Errata

High Performance Python

Errata for High Performance Python

Submit your own errata for this product.

The errata list is a list of errors and their corrections that were found after the product was released. If the error was corrected in a later version or reprint the date of the correction will be displayed in the column titled "Date Corrected".

The following errata were submitted by our customers and approved as valid errors by the author or editor.

Color key: Serious technical mistake Minor technical mistake Language or formatting error Typo Question Note Update

Version Location Description Submitted By Date submitted Date corrected
Page Chapter 2
py-spy command

It seems that there should be a top command between py-spy and --pid. I tested with the most recent version.
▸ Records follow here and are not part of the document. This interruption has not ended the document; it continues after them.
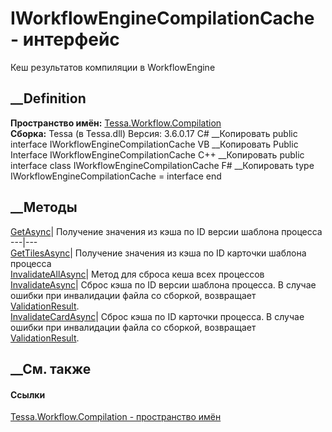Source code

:# IWorkflowEngineCompilationCache - интерфейс
Кеш результатов компиляции в WorkflowEngine
## __Definition
 **Пространство имён:**
[Tessa.Workflow.Compilation](N_Tessa_Workflow_Compilation.htm)  
 **Сборка:** Tessa (в Tessa.dll) Версия: 3.6.0.17
C# __Копировать
     public interface IWorkflowEngineCompilationCache
VB __Копировать
     Public Interface IWorkflowEngineCompilationCache
C++ __Копировать
     public interface class IWorkflowEngineCompilationCache
F# __Копировать
     type IWorkflowEngineCompilationCache = interface end
##  __Методы
[GetAsync](M_Tessa_Workflow_Compilation_IWorkflowEngineCompilationCache_GetAsync.htm)|
Получение значения из кэша по ID версии шаблона процесса  
---|---  
[GetTilesAsync](M_Tessa_Workflow_Compilation_IWorkflowEngineCompilationCache_GetTilesAsync.htm)|
Получение значения из кэша по ID карточки шаблона процесса  
[InvalidateAllAsync](M_Tessa_Workflow_Compilation_IWorkflowEngineCompilationCache_InvalidateAllAsync.htm)|
Метод для сброса кеша всех процессов  
[InvalidateAsync](M_Tessa_Workflow_Compilation_IWorkflowEngineCompilationCache_InvalidateAsync.htm)|
Сброс кэша по ID версии шаблона процесса. В случае ошибки при инвалидации
файла со сборкой, возвращает
[ValidationResult](T_Tessa_Platform_Validation_ValidationResult.htm).  
[InvalidateCardAsync](M_Tessa_Workflow_Compilation_IWorkflowEngineCompilationCache_InvalidateCardAsync.htm)|
Сброс кэша по ID карточки процесса. В случае ошибки при инвалидации файла со
сборкой, возвращает
[ValidationResult](T_Tessa_Platform_Validation_ValidationResult.htm).  
## __См. также
#### Ссылки
[Tessa.Workflow.Compilation - пространство
имён](N_Tessa_Workflow_Compilation.htm)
Note from the Author or Editor:
A single word change is needed. At the top of page 55 in console font I see
"$ sudo env "PATH=$PATH" py-spy --pid 15953"
and it should have "top" added to read:
"$ sudo env "PATH=$PATH" py-spy top --pid 15953"

chen yuanyuan  Jul 12, 2020  Jan 27, 2023
Page Chapter 11
Regarding the Wikipedia texts

I find Error: 

FileNotFoundError: [Errno 2] No such file or directory: 'all_unique_words_wikipedia_via_gensim.txt' When trying to load text_example_clean_list_wikipedia_gensim.py and text_example.py

I don't  find  'all_unique_words_wikipedia_via_gensim.txt'.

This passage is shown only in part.